[Data in this exercise — start]

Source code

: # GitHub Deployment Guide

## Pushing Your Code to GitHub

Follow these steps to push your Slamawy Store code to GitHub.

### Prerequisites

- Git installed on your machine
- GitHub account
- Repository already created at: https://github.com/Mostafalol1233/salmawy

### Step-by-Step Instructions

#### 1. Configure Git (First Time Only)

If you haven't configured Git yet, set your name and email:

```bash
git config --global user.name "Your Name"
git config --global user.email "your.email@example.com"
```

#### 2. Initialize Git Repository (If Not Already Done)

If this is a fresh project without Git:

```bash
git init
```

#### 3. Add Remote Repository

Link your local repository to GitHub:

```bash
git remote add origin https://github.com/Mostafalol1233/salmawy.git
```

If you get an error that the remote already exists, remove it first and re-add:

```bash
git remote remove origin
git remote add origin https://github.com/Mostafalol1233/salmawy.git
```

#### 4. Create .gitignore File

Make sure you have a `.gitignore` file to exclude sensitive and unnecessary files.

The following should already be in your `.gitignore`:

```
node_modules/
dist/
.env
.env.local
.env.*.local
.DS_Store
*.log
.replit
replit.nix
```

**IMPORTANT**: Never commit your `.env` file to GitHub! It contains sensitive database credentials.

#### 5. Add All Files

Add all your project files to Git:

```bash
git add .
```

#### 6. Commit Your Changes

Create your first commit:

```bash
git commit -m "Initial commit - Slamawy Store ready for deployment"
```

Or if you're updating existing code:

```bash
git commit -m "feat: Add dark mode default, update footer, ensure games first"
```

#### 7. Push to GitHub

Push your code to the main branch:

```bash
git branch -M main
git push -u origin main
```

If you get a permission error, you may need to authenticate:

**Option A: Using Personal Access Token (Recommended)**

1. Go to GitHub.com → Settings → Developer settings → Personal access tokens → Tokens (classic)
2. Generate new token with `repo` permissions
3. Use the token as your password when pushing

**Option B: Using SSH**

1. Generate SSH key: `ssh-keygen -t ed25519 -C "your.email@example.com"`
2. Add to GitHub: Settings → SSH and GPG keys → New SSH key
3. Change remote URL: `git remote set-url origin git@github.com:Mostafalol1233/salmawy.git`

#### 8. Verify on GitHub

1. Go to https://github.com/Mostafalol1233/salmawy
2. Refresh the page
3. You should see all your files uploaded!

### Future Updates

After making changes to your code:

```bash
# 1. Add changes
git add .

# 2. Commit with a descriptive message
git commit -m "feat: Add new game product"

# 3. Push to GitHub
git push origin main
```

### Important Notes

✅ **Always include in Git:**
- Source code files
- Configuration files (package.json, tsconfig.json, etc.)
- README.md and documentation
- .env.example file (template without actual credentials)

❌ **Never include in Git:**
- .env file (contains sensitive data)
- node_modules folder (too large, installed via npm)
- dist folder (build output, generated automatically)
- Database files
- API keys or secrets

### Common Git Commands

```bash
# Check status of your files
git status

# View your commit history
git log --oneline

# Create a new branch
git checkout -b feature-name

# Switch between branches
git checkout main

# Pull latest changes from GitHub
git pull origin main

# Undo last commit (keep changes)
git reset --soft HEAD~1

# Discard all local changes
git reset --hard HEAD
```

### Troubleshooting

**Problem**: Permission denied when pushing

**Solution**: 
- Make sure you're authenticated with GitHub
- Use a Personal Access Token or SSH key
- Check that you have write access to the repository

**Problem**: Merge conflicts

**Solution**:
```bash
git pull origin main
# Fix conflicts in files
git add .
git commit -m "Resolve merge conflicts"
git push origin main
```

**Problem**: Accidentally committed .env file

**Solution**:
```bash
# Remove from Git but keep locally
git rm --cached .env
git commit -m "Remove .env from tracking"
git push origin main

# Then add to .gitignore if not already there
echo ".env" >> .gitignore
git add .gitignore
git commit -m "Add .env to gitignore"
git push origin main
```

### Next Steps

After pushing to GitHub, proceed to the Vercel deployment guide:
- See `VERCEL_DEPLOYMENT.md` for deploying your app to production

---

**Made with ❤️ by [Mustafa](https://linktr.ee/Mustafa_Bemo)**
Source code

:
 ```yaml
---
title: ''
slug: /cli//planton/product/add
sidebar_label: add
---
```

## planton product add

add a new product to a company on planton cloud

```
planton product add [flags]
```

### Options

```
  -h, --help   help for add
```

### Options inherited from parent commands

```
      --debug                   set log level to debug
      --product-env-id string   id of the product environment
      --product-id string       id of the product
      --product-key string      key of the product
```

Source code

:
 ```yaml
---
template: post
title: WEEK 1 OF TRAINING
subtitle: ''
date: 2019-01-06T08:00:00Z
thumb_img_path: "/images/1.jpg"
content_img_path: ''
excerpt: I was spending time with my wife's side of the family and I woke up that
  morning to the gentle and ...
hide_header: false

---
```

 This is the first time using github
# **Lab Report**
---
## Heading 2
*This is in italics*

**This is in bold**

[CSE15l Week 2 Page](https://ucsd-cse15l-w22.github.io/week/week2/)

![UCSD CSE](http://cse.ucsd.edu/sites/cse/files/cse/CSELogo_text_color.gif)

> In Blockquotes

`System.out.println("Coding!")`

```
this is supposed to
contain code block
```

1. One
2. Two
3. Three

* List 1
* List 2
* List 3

[Data in this exercise — finish]

• [Work to be completed]:
Set down each entry exactly, leaving none out.

• [Result below]:
Source code

: # GitHub Deployment Guide

## Pushing Your Code to GitHub

Follow these steps to push your Slamawy Store code to GitHub.

### Prerequisites

- Git installed on your machine
- GitHub account
- Repository already created at: https://github.com/Mostafalol1233/salmawy

### Step-by-Step Instructions

#### 1. Configure Git (First Time Only)

If you haven't configured Git yet, set your name and email:

```bash
git config --global user.name "Your Name"
git config --global user.email "your.email@example.com"
```

#### 2. Initialize Git Repository (If Not Already Done)

If this is a fresh project without Git:

```bash
git init
```

#### 3. Add Remote Repository

Link your local repository to GitHub:

```bash
git remote add origin https://github.com/Mostafalol1233/salmawy.git
```

If you get an error that the remote already exists, remove it first and re-add:

```bash
git remote remove origin
git remote add origin https://github.com/Mostafalol1233/salmawy.git
```

#### 4. Create .gitignore File

Make sure you have a `.gitignore` file to exclude sensitive and unnecessary files.

The following should already be in your `.gitignore`:

```
node_modules/
dist/
.env
.env.local
.env.*.local
.DS_Store
*.log
.replit
replit.nix
```

**IMPORTANT**: Never commit your `.env` file to GitHub! It contains sensitive database credentials.

#### 5. Add All Files

Add all your project files to Git:

```bash
git add .
```

#### 6. Commit Your Changes

Create your first commit:

```bash
git commit -m "Initial commit - Slamawy Store ready for deployment"
```

Or if you're updating existing code:

```bash
git commit -m "feat: Add dark mode default, update footer, ensure games first"
```

#### 7. Push to GitHub

Push your code to the main branch:

```bash
git branch -M main
git push -u origin main
```

If you get a permission error, you may need to authenticate:

**Option A: Using Personal Access Token (Recommended)**

1. Go to GitHub.com → Settings → Developer settings → Personal access tokens → Tokens (classic)
2. Generate new token with `repo` permissions
3. Use the token as your password when pushing

**Option B: Using SSH**

1. Generate SSH key: `ssh-keygen -t ed25519 -C "your.email@example.com"`
2. Add to GitHub: Settings → SSH and GPG keys → New SSH key
3. Change remote URL: `git remote set-url origin git@github.com:Mostafalol1233/salmawy.git`

#### 8. Verify on GitHub

1. Go to https://github.com/Mostafalol1233/salmawy
2. Refresh the page
3. You should see all your files uploaded!

### Future Updates

After making changes to your code:

```bash
# 1. Add changes
git add .

# 2. Commit with a descriptive message
git commit -m "feat: Add new game product"

# 3. Push to GitHub
git push origin main
```

### Important Notes

✅ **Always include in Git:**
- Source code files
- Configuration files (package.json, tsconfig.json, etc.)
- README.md and documentation
- .env.example file (template without actual credentials)

❌ **Never include in Git:**
- .env file (contains sensitive data)
- node_modules folder (too large, installed via npm)
- dist folder (build output, generated automatically)
- Database files
- API keys or secrets

### Common Git Commands

```bash
# Check status of your files
git status

# View your commit history
git log --oneline

# Create a new branch
git checkout -b feature-name

# Switch between branches
git checkout main

# Pull latest changes from GitHub
git pull origin main

# Undo last commit (keep changes)
git reset --soft HEAD~1

# Discard all local changes
git reset --hard HEAD
```

### Troubleshooting

**Problem**: Permission denied when pushing

**Solution**: 
- Make sure you're authenticated with GitHub
- Use a Personal Access Token or SSH key
- Check that you have write access to the repository

**Problem**: Merge conflicts

**Solution**:
```bash
git pull origin main
# Fix conflicts in files
git add .
git commit -m "Resolve merge conflicts"
git push origin main
```

**Problem**: Accidentally committed .env file

**Solution**:
```bash
# Remove from Git but keep locally
git rm --cached .env
git commit -m "Remove .env from tracking"
git push origin main

# Then add to .gitignore if not already there
echo ".env" >> .gitignore
git add .gitignore
git commit -m "Add .env to gitignore"
git push origin main
```

### Next Steps

After pushing to GitHub, proceed to the Vercel deployment guide:
- See `VERCEL_DEPLOYMENT.md` for deploying your app to production

---

**Made with ❤️ by [Mustafa](https://linktr.ee/Mustafa_Bemo)**
Source code

:
 ```yaml
---
title: ''
slug: /cli//planton/product/add
sidebar_label: add
---
```

## planton product add

add a new product to a company on planton cloud

```
planton product add [flags]
```

### Options

```
  -h, --help   help for add
```

### Options inherited from parent commands

```
      --debug                   set log level to debug
      --product-env-id string   id of the product environment
      --product-id string       id of the product
      --product-key string      key of the product
```

Source code

:
 ```yaml
---
template: post
title: WEEK 1 OF TRAINING
subtitle: ''
date: 2019-01-06T08:00:00Z
thumb_img_path: "/images/1.jpg"
content_img_path: ''
excerpt: I was spending time with my wife's side of the family and I woke up that
  morning to the gentle and ...
hide_header: false

---
```

 This is the first time using github
# **Lab Report**
---
## Heading 2
*This is in italics*

**This is in bold**

[CSE15l Week 2 Page](https://ucsd-cse15l-w22.github.io/week/week2/)

![UCSD CSE](http://cse.ucsd.edu/sites/cse/files/cse/CSELogo_text_color.gif)

> In Blockquotes

`System.out.println("Coding!")`

```
this is supposed to
contain code block
```

1. One
2. Two
3. Three

* List 1
* List 2
* List 3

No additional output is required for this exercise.